Comme attendu, le PIB réel américain a progressé de 6,4 % en rythme annualisé (1,6 % non annualisé) au premier trimestre 2021. Le retard par rapport à son niveau d’avant crise est ainsi ramené à un peu moins de 1 %, qui devrait être comblé sans difficulté au cours des trois prochains mois. La reprise semble donc engagée et le rattrapage du troisième trimestre devrait suffire à assurer une croissance d’au moins 7 % en moyenne cette année.
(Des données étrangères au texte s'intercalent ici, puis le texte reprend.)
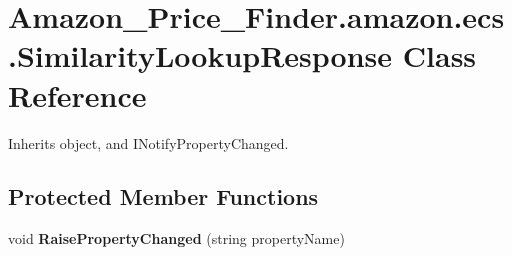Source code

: \hypertarget{class_amazon___price___finder_1_1amazon_1_1ecs_1_1_similarity_lookup_response}{\section{Amazon\-\_\-\-Price\-\_\-\-Finder.\-amazon.\-ecs.\-Similarity\-Lookup\-Response Class Reference}
\label{class_amazon___price___finder_1_1amazon_1_1ecs_1_1_similarity_lookup_response}
}


 




Inherits object, and I\-Notify\-Property\-Changed.

\subsection*{Protected Member Functions}
\begin{DoxyCompactItemize}
\item 
\hypertarget{class_amazon___price___finder_1_1amazon_1_1ecs_1_1_similarity_lookup_response_aec1aaaf9a661c079ae783835a48e991e}{void {\bfseries Raise\-Property\-Changed} (string property\-Name)}\label{class_amazon___price___finder_1_1amazon_1_1ecs_1_1_similarity_lookup_response_aec1aaaf9a661c079ae783835a48e991e}

\end{DoxyCompactItemize}
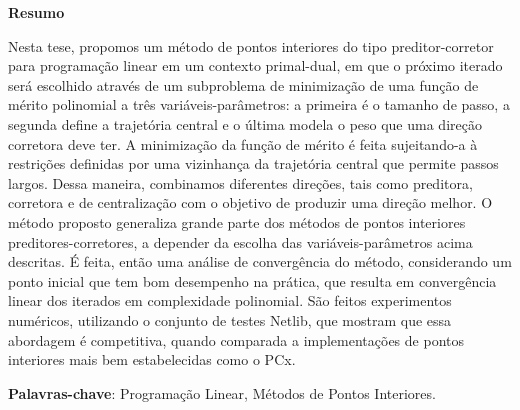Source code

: \begin{center}
  \large{\textbf{Resumo}}
\end{center}

Nesta tese, propomos um método de pontos interiores do tipo preditor-corretor para programação linear em um contexto primal-dual, em que o próximo iterado será escolhido através de um subproblema de minimização de uma função de mérito polinomial a três variáveis-parâmetros: a primeira  é o tamanho de passo, a segunda define a trajetória central e o última modela o peso que uma direção corretora deve ter. A minimização da função de mérito é feita   sujeitando-a à restrições  definidas por uma vizinhança da trajetória central que permite passos largos. Dessa maneira, combinamos diferentes direções, tais como preditora, corretora e de centralização com o objetivo de produzir uma direção melhor. O método proposto generaliza grande parte dos métodos de pontos interiores preditores-corretores, a depender da escolha das variáveis-parâmetros acima descritas. É feita, então uma análise de convergência do método, considerando um ponto inicial que tem bom desempenho na prática, que resulta em convergência linear dos iterados em complexidade polinomial. São feitos experimentos numéricos, utilizando o conjunto de testes Netlib, que mostram que essa abordagem é competitiva, quando comparada a implementações de pontos interiores mais bem estabelecidas como o PCx.




\vspace{.2cm}
\textbf{Palavras-chave}:
Programação Linear, Métodos de Pontos Interiores.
Mais l’économie américaine tient grâce aux béquilles gouvernementales.

Les ménages ont reçu deux chèques de l’administration au cours du premier trimestre, plus de 2,2 Trn de dollars qui ont constitué 96 % de la croissance de leur revenu disponible, dont l’essentiel est allé à l’épargne et aux achats de biens, source quasi-exclusive de la croissance du PIB. Leurs revenus dépendront à l’avenir de l’emploi, des salaires ainsi que des prix et, sans doute, faudra-t-il qu’ils puisent dans leur épargne pour entretenir le rattrapage de la demande. De cela découlera le rebond plus ou moins rapide de l’activité dans les services, qui, contrairement à l’industrie, accusent encore un gros retard par rapport à la situation d’avant crise. Et de cela dépendront in fine les tendances de l’emploi et de ce qui fera la croissance avant que les réformes structurelles de J. Biden portent leurs fruits…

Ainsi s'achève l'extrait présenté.